One feedback we heard back often from our users is that they wish they know more about what the product team is working on, what new things are coming and in general, they want to hear more from us. We are creating a new section here called The Builder’s Corner where we will share our thoughts, product roadmap and other important topics.
The first thing I would like to share is our approach to building Versa Cloud ERP. But I first need to go back in time. I used to work for Sage which is one of the biggest software providers for small and medium size businesses around the world. Before web/cloud is popular, almost all of Sage’s software were running on desktop. This means someone has to go install the product from a CD. Any updates have to be installed manually either via a new CD mailed to users or via service pack downloaded from a website. Typical release cycle is one new version per year and 2-3 service packs a year. The product team would spent a year building out a new version and then released the product. Rinse and repeat. Move on to the next release cycle.
Almost all the software in the industry were distributed this way and updates to software were infrequent. Some products have multi-year release cycles but the products I worked on generally are on an annual cycle. Users are trained to wait for an annual release and sit on tight for another year before anything else can be expected. Users were taught by the service team to use workarounds for bugs that will not be fixed for another year. This model is not perfect but worked most of the times.
There are a few key issues with this type of release cycle.
First issue is that product roadmap is planned annually and often contains many major features. A lot of time is spent on planning and scheduling at the beginning of the release cycle. If an existing competitor launches a major product changes or a new competitor comes to town, all that planning either has to be reworked or completely thrown out. Management dealt with this issue by packing feature release in service pack. Service packs are minor release to the software after a major release. It is meant for fixing bugs discovered in the new version after a release. But someone came up with the idea “hey, we can just put this new feature here in service pack 1 and this new feature in service pack 2”.

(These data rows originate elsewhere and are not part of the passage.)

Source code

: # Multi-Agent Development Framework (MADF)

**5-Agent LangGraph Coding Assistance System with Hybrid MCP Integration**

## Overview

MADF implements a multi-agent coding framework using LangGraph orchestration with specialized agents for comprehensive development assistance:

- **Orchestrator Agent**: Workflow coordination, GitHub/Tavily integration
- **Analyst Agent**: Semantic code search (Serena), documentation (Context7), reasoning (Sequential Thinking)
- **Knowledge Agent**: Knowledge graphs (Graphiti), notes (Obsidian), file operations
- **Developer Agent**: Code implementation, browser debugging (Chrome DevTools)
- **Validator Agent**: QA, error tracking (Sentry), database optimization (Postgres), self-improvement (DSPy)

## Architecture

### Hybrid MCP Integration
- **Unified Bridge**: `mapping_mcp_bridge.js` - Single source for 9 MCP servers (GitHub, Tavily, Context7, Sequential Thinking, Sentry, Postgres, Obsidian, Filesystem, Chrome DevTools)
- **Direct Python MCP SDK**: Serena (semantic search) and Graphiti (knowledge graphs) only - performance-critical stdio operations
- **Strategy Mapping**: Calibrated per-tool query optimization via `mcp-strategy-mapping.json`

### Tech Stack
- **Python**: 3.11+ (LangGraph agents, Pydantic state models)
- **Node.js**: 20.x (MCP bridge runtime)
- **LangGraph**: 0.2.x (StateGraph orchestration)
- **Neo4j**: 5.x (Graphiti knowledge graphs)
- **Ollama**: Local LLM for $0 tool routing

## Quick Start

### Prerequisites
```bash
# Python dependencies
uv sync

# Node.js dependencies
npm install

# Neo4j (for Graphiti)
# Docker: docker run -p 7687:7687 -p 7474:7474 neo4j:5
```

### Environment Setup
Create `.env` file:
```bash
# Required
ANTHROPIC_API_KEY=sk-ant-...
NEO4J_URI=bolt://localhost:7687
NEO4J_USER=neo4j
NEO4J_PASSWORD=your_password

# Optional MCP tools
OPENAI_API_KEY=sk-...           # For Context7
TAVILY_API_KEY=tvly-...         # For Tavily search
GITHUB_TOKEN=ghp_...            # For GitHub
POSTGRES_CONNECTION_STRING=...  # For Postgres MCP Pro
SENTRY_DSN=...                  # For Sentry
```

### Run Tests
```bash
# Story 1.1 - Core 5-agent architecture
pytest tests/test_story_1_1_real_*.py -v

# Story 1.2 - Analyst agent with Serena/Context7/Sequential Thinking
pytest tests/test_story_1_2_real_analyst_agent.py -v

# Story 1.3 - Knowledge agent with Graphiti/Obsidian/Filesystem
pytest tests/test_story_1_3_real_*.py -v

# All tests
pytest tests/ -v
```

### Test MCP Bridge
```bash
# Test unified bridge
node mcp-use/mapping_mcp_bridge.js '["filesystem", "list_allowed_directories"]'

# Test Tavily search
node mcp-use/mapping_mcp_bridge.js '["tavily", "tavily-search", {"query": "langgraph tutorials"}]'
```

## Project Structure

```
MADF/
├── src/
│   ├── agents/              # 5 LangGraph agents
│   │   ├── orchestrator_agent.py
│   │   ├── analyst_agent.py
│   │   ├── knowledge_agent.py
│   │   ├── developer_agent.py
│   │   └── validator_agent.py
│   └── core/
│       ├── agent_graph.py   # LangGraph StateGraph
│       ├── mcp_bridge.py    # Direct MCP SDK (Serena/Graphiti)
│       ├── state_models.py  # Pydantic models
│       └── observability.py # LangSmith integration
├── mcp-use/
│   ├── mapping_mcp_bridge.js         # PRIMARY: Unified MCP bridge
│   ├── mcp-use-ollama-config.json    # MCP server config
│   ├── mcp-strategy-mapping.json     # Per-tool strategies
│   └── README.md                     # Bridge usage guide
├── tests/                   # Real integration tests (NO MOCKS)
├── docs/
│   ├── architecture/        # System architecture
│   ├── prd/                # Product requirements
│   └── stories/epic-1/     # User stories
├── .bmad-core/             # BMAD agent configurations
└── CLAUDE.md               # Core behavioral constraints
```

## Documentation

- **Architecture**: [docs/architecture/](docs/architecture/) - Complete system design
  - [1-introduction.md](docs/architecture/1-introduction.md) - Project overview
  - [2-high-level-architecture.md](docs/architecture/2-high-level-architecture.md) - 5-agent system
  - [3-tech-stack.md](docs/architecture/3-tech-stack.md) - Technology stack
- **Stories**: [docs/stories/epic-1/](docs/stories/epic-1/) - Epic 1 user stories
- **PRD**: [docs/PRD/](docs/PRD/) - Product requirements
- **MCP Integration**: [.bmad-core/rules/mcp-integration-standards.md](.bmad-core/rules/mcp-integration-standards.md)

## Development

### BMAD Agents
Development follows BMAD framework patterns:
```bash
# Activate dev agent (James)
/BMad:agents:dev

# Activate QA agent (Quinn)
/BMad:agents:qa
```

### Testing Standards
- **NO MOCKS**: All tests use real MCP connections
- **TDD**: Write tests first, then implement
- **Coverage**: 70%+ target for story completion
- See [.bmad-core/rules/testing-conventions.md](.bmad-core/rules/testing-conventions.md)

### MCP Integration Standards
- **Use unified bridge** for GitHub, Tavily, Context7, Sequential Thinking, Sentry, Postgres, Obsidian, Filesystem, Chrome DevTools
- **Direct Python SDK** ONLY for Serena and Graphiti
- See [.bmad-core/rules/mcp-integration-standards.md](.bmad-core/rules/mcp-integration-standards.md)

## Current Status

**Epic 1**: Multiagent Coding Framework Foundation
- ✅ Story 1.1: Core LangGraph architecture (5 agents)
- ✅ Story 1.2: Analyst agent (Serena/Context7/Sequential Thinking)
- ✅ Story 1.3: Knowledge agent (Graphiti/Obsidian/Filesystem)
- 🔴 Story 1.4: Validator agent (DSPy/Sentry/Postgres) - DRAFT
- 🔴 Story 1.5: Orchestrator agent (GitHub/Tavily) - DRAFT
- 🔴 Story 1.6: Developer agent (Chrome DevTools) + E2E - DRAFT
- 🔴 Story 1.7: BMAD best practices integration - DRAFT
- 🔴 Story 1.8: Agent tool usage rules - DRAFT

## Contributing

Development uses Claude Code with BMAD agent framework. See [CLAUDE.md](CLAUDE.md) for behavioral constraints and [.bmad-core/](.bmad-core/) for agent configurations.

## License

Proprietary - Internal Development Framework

Second issue is that we were working in a linear (or waterfall) fashion. Development team work on a long list of features. When a feature is completed , it is sent to QA for testing and then development team work on the next feature and QA tests it again. Then at the end of the year, the entire product is tested end to end and what often happens is that QA would discover many features tested earlier in the year no longer works the same way as it was tested or completely different. The reason is that since many features are worked on in a linear fashion, the changes made later in a product development cycle introduced unforeseen issues with the UI, the database schema or workflows. Development team would just make the changes to accommodate the new features. Sometimes, a team member would write down what was changed and communicate to the QA team but often QA team had to discover such deviations on their own. This of course caused friction between the development team and the QA team. QA team had to spend a lot of time towards the end of a product development cycle for regression testing: re-test all the feature from the beginning of the the year till now. This made end of the product development cycle action packed. Everyone was busy fixing things newly discovered and retesting them. I remembered pulling all nighters in order to meet schedule. Teams were often asked to work over time during such times. Management would bring in dinner for everyone. Every year, we scrambled towards the end and pushed really hard to get the product “out of the door”. Management tried to deal with this crunch time by dividing development cycle into multiple stages. We have integration point 1 to integration 3. At each integration point, all the features build before that are supposed to be complete and working together. They will be tested together and entire product is tested end to end. The idea is to have a working product at each integration point. This did reduce the crunch at the end but it did not complete eliminate it.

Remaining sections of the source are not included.